── Data extract

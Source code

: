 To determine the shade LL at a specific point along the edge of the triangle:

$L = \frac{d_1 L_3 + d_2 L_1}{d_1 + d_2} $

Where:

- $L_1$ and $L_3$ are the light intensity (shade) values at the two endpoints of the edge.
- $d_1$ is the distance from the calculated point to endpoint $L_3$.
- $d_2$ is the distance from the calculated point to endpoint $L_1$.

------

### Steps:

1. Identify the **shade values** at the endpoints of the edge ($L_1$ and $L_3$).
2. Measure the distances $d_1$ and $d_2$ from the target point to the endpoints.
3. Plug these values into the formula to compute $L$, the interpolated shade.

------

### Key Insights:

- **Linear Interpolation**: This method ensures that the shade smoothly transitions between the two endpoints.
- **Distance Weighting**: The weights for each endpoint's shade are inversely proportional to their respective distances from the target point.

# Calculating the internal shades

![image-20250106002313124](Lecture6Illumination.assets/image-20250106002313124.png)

────

**To do:** All lines from the records above should be copied exactly.

**Reply:**
Source code

: To determine the shade LL at a specific point along the edge of the triangle:

$L = \frac{d_1 L_3 + d_2 L_1}{d_1 + d_2} $

Where:

- $L_1$ and $L_3$ are the light intensity (shade) values at the two endpoints of the edge.
- $d_1$ is the distance from the calculated point to endpoint $L_3$.
- $d_2$ is the distance from the calculated point to endpoint $L_1$.

------

### Steps:

1. Identify the **shade values** at the endpoints of the edge ($L_1$ and $L_3$).
2. Measure the distances $d_1$ and $d_2$ from the target point to the endpoints.
3. Plug these values into the formula to compute $L$, the interpolated shade.

------

### Key Insights:

- **Linear Interpolation**: This method ensures that the shade smoothly transitions between the two endpoints.
- **Distance Weighting**: The weights for each endpoint's shade are inversely proportional to their respective distances from the target point.

# Calculating the internal shades

![image-20250106002313124](Lecture6Illumination.assets/image-20250106002313124.png)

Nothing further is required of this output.